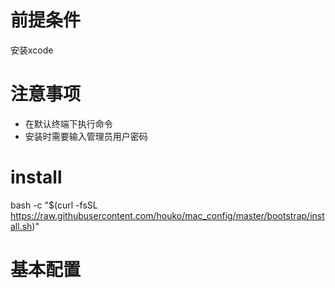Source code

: # 前提条件

安装xcode

# 注意事项

- 在默认终端下执行命令
- 安装时需要输入管理员用户密码

# install

bash -c "$(curl -fsSL https://raw.githubusercontent.com/houko/mac_config/master/bootstrap/install.sh)"

# 基本配置

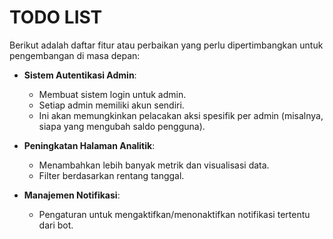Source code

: # TODO LIST

Berikut adalah daftar fitur atau perbaikan yang perlu dipertimbangkan untuk pengembangan di masa depan:

- **Sistem Autentikasi Admin**:
  - Membuat sistem login untuk admin.
  - Setiap admin memiliki akun sendiri.
  - Ini akan memungkinkan pelacakan aksi spesifik per admin (misalnya, siapa yang mengubah saldo pengguna).

- **Peningkatan Halaman Analitik**:
  - Menambahkan lebih banyak metrik dan visualisasi data.
  - Filter berdasarkan rentang tanggal.

- **Manajemen Notifikasi**:
  - Pengaturan untuk mengaktifkan/menonaktifkan notifikasi tertentu dari bot.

----------------

Work instructions:
Transcribe the entries above word for word, but leave every picture out of your copy.

Response below:
Source code

: # 前提条件

安装xcode

# 注意事项

- 在默认终端下执行命令
- 安装时需要输入管理员用户密码

# install

bash -c "$(curl -fsSL https://raw.githubusercontent.com/houko/mac_config/master/bootstrap/install.sh)"

# 基本配置

Source code

: # TODO LIST

Berikut adalah daftar fitur atau perbaikan yang perlu dipertimbangkan untuk pengembangan di masa depan:

- **Sistem Autentikasi Admin**:
  - Membuat sistem login untuk admin.
  - Setiap admin memiliki akun sendiri.
  - Ini akan memungkinkan pelacakan aksi spesifik per admin (misalnya, siapa yang mengubah saldo pengguna).

- **Peningkatan Halaman Analitik**:
  - Menambahkan lebih banyak metrik dan visualisasi data.
  - Filter berdasarkan rentang tanggal.

- **Manajemen Notifikasi**:
  - Pengaturan untuk mengaktifkan/menonaktifkan notifikasi tertentu dari bot.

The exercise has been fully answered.